▸ WHAT NEEDS TO BE DONE
The answer should contain only the lines from the beginning of the entries through the line that holds "Planning Phase:play 2nd", given again exactly, with no pictures.

▸ RECORDS PROVIDED
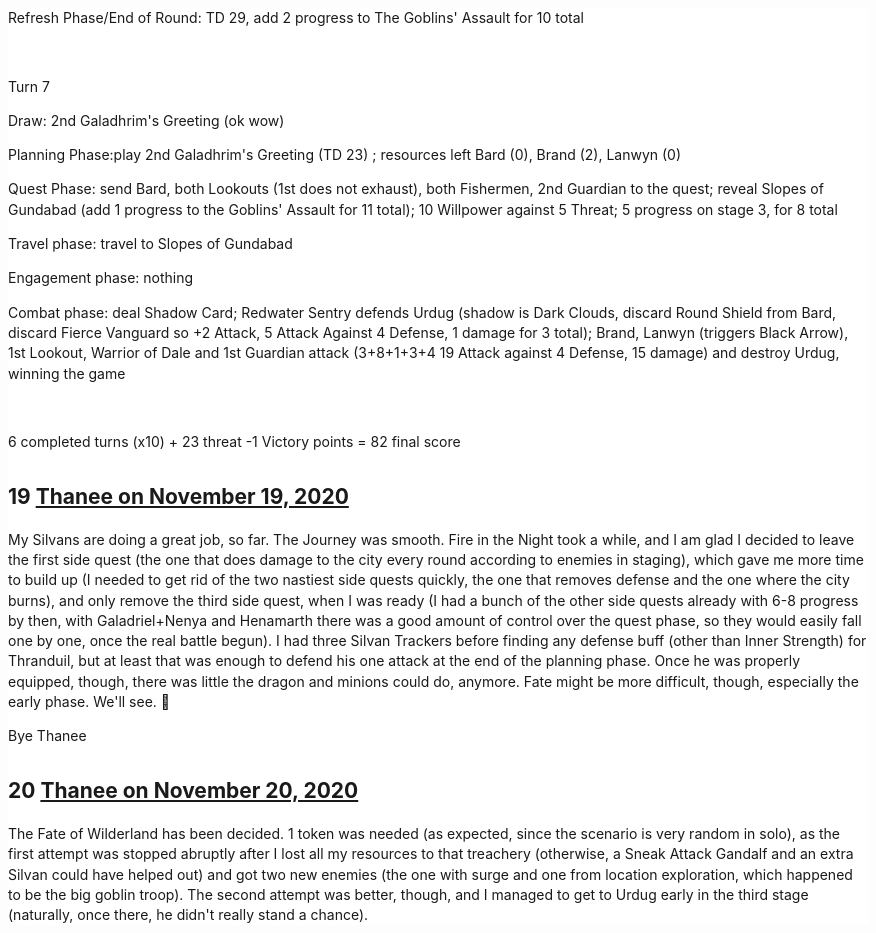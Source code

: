 Refresh Phase/End of Round: TD 29, add 2 progress to The Goblins' Assault for 10 total

 

Turn 7

Draw: 2nd Galadhrim's Greeting (ok wow)

Planning Phase:play 2nd Galadhrim's Greeting (TD 23) ; resources left Bard (0), Brand (2), Lanwyn (0)

Quest Phase: send Bard, both Lookouts (1st does not exhaust), both Fishermen, 2nd Guardian to the quest; reveal Slopes of Gundabad (add 1 progress to the Goblins' Assault for 11 total); 10 Willpower against 5 Threat; 5 progress on stage 3, for 8 total

Travel phase: travel to Slopes of Gundabad

Engagement phase: nothing

Combat phase: deal Shadow Card; Redwater Sentry defends Urdug (shadow is Dark Clouds, discard Round Shield from Bard, discard Fierce Vanguard so +2 Attack, 5 Attack Against 4 Defense, 1 damage for 3 total); Brand, Lanwyn (triggers Black Arrow), 1st Lookout, Warrior of Dale and 1st Guardian attack (3+8+1+3+4 19 Attack against 4 Defense, 15 damage) and destroy Urdug, winning the game

 

6 completed turns (x10) + 23 threat -1 Victory points = 82 final score





## 19 [Thanee on November 19, 2020](https://community.fantasyflightgames.com/topic/312272-solo-league-27-wilds-of-rhovanionered-mithrin-with-shadows-of-mirkwood-player-cards/?do=findComment&comment=4016897)

My Silvans are doing a great job, so far. The Journey was smooth. Fire in the Night took a while, and I am glad I decided to leave the first side quest (the one that does damage to the city every round according to enemies in staging), which gave me more time to build up (I needed to get rid of the two nastiest side quests quickly, the one that removes defense and the one where the city burns), and only remove the third side quest, when I was ready (I had a bunch of the other side quests already with 6-8 progress by then, with Galadriel+Nenya and Henamarth there was a good amount of control over the quest phase, so they would easily fall one by one, once the real battle begun). I had three Silvan Trackers before finding any defense buff (other than Inner Strength) for Thranduil, but at least that was enough to defend his one attack at the end of the planning phase. Once he was properly equipped, though, there was little the dragon and minions could do, anymore. Fate might be more difficult, though, especially the early phase. We'll see. 🙂

Bye
Thanee

## 20 [Thanee on November 20, 2020](https://community.fantasyflightgames.com/topic/312272-solo-league-27-wilds-of-rhovanionered-mithrin-with-shadows-of-mirkwood-player-cards/?do=findComment&comment=4017275)

The Fate of Wilderland has been decided. 1 token was needed (as expected, since the scenario is very random in solo), as the first attempt was stopped abruptly after I lost all my resources to that treachery (otherwise, a Sneak Attack Gandalf and an extra Silvan could have helped out) and got two new enemies (the one with surge and one from location exploration, which happened to be the big goblin troop). The second attempt was better, though, and I managed to get to Urdug early in the third stage (naturally, once there, he didn't really stand a chance).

▸ FINISHED EXERCISE
Source code

: Refresh Phase/End of Round: TD 29, add 2 progress to The Goblins' Assault for 10 total

 

Turn 7

Draw: 2nd Galadhrim's Greeting (ok wow)

Planning Phase:play 2nd Galadhrim's Greeting (TD 23) ; resources left Bard (0), Brand (2), Lanwyn (0)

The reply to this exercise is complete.